Thomas s’est entretenu avec des propriétaires d’animaux qui remboursaient encore leurs dettes de carte de crédit des années après la mort de leurs animaux. Elle rapporte que les groupes de protection des animaux constatent que des propriétaires d’animaux confient leurs animaux à des refuges lorsqu’ils ne peuvent pas payer les factures vétérinaires.
Numéro actuel

Pour de nombreuses personnes, leurs relations avec les animaux sont plus solides que leurs liens avec les humains. Avec un pourcentage croissant de personnes déclarant n’avoir qu’une ou deux personnes sur lesquelles compter, le cas échéant, l’amour inconditionnel d’un animal de compagnie joue un rôle important dans nos vies. « Les animaux de compagnie comblent une lacune », a observé Greg Hartmann, PDG de Veterinary Centers of America (VCA), l’une des plus grandes entreprises médicales vétérinaires à but lucratif. Il a souligné que les jeunes adultes attendent plus tard dans la vie pour se marier et avoir des enfants, s’ils en ont. “Nous constatons désormais que la jeune génération, la génération Y et la génération Z, possède près de la moitié des animaux de compagnie aux États-Unis, et leurs comportements en matière de dépenses semblent dépasser ceux des générations précédentes.”

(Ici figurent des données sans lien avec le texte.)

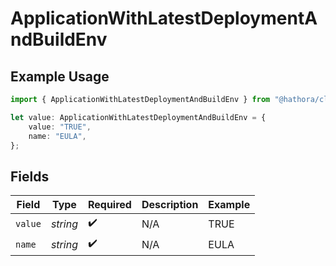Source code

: # ApplicationWithLatestDeploymentAndBuildEnv

## Example Usage

```typescript
import { ApplicationWithLatestDeploymentAndBuildEnv } from "@hathora/cloud-sdk-typescript/models/components";

let value: ApplicationWithLatestDeploymentAndBuildEnv = {
    value: "TRUE",
    name: "EULA",
};
```

## Fields

| Field              | Type               | Required           | Description        | Example            |
| ------------------ | ------------------ | ------------------ | ------------------ | ------------------ |
| `value`            | *string*           | :heavy_check_mark: | N/A                | TRUE               |
| `name`             | *string*           | :heavy_check_mark: | N/A                | EULA               |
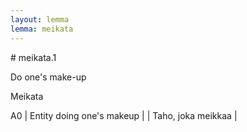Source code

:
 ```yaml
---
layout: lemma
lemma: meikata
---
```


<div class="sense">
# <span class="sensename">meikata.1</span>

<span class="description">Do one's make-up</span>

<span class="description">Meikata</span>

A0 | Entity doing one's makeup |   | Taho, joka meikkaa |  

</div>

Ces tendances n’ont pas échappé aux extracteurs de richesse milliardaires, qui recherchent des opportunités de siphonner les revenus de tous les recoins du secteur de l’alimentation des animaux de compagnie. En conséquence, il y a eu une concentration de propriété sans précédent au cours de la dernière décennie dans les aliments pour animaux, les animaleries, les soins vétérinaires et les services pour animaux de compagnie, comme Rover.com. Les plus grands acteurs de l’économie des animaux de compagnie comprennent des familles milliardaires dynastiques comme le clan des bonbons Mars et la famille German-Reimann (JAB industries), ainsi que des sociétés de capital-investissement soutenues par des milliardaires qui s’emparent des entreprises du secteur des animaux de compagnie.
SOINS VÉTÉRINAIRES
L’un des domaines de consolidation les plus surprenants est celui des soins vétérinaires. On estime que 25 pour cent de tous les services vétérinaires généraux appartiennent désormais à des milliardaires et à des sociétés de capital-investissement, contre 5 pour cent il y a dix ans. Et les agrégateurs de richesse possèdent environ 75 pour cent des cliniques et hôpitaux vétérinaires spécialisés, le segment le plus rentable du secteur. Ce n’est pas une coïncidence si au cours de la dernière décennie, le coût des soins vétérinaires a augmenté de plus de 60 pour cent, dépassant considérablement l’inflation. Je soupçonne que cela est dû en grande partie à l’impact de la consolidation des investisseurs privés dans le secteur.
Le plus grand propriétaire de produits de soins pour animaux de compagnie est la famille Mars, la dynastie de fabrication de bonbons de troisième génération, d’une valeur estimée à 117 milliards de dollars, ce qui en fait la deuxième famille la plus riche des États-Unis après les Walton de Walmart. La famille Mars et sa société privée notoirement secrète possèdent 2 500 établissements de soins pour animaux de compagnie, dont BluePearl et Veterinary Centers of America (VCA). Ils possèdent également plusieurs entreprises d’aliments pour animaux de compagnie, une pharmacie en ligne pour animaux de compagnie et une entreprise de litière pour chat.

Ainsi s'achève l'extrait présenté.